This conversion allowed permanent access to more stable sources of financing and to the public assistance for the financial crisis, but it also implied greater control and regulation.
Turning back the clock
In response to the regulatory failures that became evident during the crisis, a profound change was legislated in the U.S. financial system which sought to prevent new financial crises. Following the advice of those who suggested going back to the past, including Nobel Laureate in Economics, Joseph Stiglitz, President Obama signed the Dodd-Frank Law in 2010, which once again separated the functions of retail and investment banks like in the Glass-Steagall law.

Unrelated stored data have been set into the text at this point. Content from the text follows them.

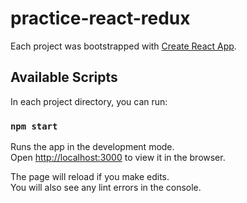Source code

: # practice-react-redux

Each project was bootstrapped with [Create React App](https://github.com/facebook/create-react-app).

## Available Scripts

In each project directory, you can run:

### `npm start`

Runs the app in the development mode.<br>
Open [http://localhost:3000](http://localhost:3000) to view it in the browser.

The page will reload if you make edits.<br>
You will also see any lint errors in the console.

This reform involved a series of measures intended to limit the size of financial institutions. It also limited the operations banks can perform with customers’ money.
Barack Obama signs the Dodd-Frank Act, of Consumer Protection and Wall Street Reform with members of Congress, administration, Nancy Pelosi and Vice President Joe Biden in Washington.
The history of investment banking suggests that the industry was built on quicksand, with many regulatory changes based on the dominant economic school of thought at different periods of time. Today, rule of the financial system seems to go to those who most quickly adapt to customers’ needs.
Customers’ new habits are leading to a digital era in banking. As BBVA CEO Carlos Torres affirmed, the arrival of new players with superior value propositions and lower operating costs, like fintech firms, is threatening banks’ hegemony. It will be those who best adapt to this digital environment who will take the throne in the next financial scenario.